(Beginning of Exercise input)

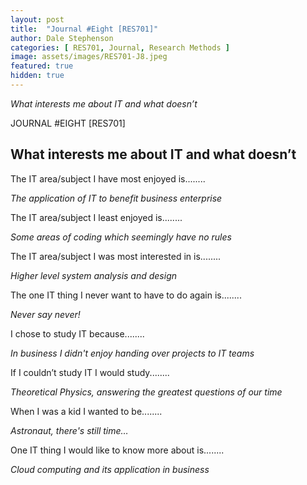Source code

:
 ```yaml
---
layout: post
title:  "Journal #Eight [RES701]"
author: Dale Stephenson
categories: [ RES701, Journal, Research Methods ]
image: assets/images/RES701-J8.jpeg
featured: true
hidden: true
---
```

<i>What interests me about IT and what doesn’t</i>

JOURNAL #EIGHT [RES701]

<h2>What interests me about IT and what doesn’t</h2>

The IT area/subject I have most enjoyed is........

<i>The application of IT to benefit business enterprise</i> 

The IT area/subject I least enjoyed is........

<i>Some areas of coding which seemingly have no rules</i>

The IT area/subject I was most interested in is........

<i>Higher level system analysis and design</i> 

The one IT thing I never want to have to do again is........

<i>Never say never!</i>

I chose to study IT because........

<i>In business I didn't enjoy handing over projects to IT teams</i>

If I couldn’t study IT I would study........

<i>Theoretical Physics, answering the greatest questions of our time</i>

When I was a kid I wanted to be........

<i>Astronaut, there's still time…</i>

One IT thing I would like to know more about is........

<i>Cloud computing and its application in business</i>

(End of Exercise input)

◆ Directions: Work out how many lines in the records hold the word "What", and answer with that number alone.

◆ Output for this task: 2